Hoffe das reicht als weitere Information

Das Datum (30.11.0002) wird dann vom SQL-Statement in die Datenbank gesteckt


----------



## SlaterB (18. Sep 2007)

du wunderst dich also allen Ernstes, warum
UPDATE probefahrt SET startDatum='null'
etwas anderes bewirkt als
UPDATE probefahrt SET startDatum=null
?

gut, mich wundert auch, dass es nicht einfach eine Exception gibt 

brauchst du noch Tipps, was du nun machen musst?

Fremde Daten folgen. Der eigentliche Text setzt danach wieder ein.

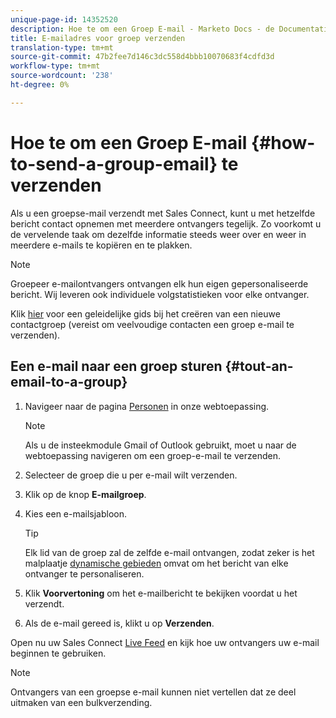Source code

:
 ```yaml
---
unique-page-id: 14352520
description: Hoe te om een Groep E-mail - Marketo Docs - de Documentatie van het Product te verzenden
title: E-mailadres voor groep verzenden
translation-type: tm+mt
source-git-commit: 47b2fee7d146c3dc558d4bbb10070683f4cdfd3d
workflow-type: tm+mt
source-wordcount: '238'
ht-degree: 0%

---
```



# Hoe te om een Groep E-mail {#how-to-send-a-group-email} te verzenden

Als u een groepse-mail verzendt met Sales Connect, kunt u met hetzelfde bericht contact opnemen met meerdere ontvangers tegelijk. Zo voorkomt u de vervelende taak om dezelfde informatie steeds weer over en weer in meerdere e-mails te kopiëren en te plakken.

>[!NOTE]
>
>Groepeer e-mailontvangers ontvangen elk hun eigen gepersonaliseerde bericht. Wij leveren ook individuele volgstatistieken voor elke ontvanger.

Klik [hier](http://docs.marketo.com/x/JITS) voor een geleidelijke gids bij het creëren van een nieuwe contactgroep (vereist om veelvoudige contacten een groep e-mail te verzenden).

## Een e-mail naar een groep sturen {#tout-an-email-to-a-group}

1. Navigeer naar de pagina [Personen](http://toutapp.com/next#relationships) in onze webtoepassing.

   >[!NOTE]
   >
   >Als u de insteekmodule Gmail of Outlook gebruikt, moet u naar de webtoepassing navigeren om een groep-e-mail te verzenden.

1. Selecteer de groep die u per e-mail wilt verzenden.
1. Klik op de knop **E-mailgroep**.
1. Kies een e-mailsjabloon.

   >[!TIP]
   >
   >Elk lid van de groep zal de zelfde e-mail ontvangen, zodat zeker is het malplaatje [dynamische gebieden](http://docs.marketo.com/x/QITS) omvat om het bericht van elke ontvanger te personaliseren.

1. Klik **Voorvertoning** om het e-mailbericht te bekijken voordat u het verzendt.
1. Als de e-mail gereed is, klikt u op **Verzenden**.

Open nu uw Sales Connect [Live Feed](http://toutapp.com/next#live) en kijk hoe uw ontvangers uw e-mail beginnen te gebruiken.

>[!NOTE]
>
>Ontvangers van een groepse e-mail kunnen niet vertellen dat ze deel uitmaken van een bulkverzending.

wenn dein SQL-String dagegen 
UPDATE probefahrt SET startDatum='0002-11-30'
lautet (mit System.out.println testen!), dann kann noch weiterüberlegen,
ist dann aber wohl kaum ein JDBC-Problem


----------



## hamburger_1983 (18. Sep 2007)

Sag jetzt nicht, es liegt an sowas triviales wie Anführungsstrichen?


----------



## SlaterB (18. Sep 2007)

testen..


----------



## tuxedo (18. Sep 2007)

hamburger_1983 hat gesagt.:
			
		

> Sag jetzt nicht, es liegt an sowas triviales wie Anführungsstrichen?



So trivial scheints ja nicht zu sein ;-)


----------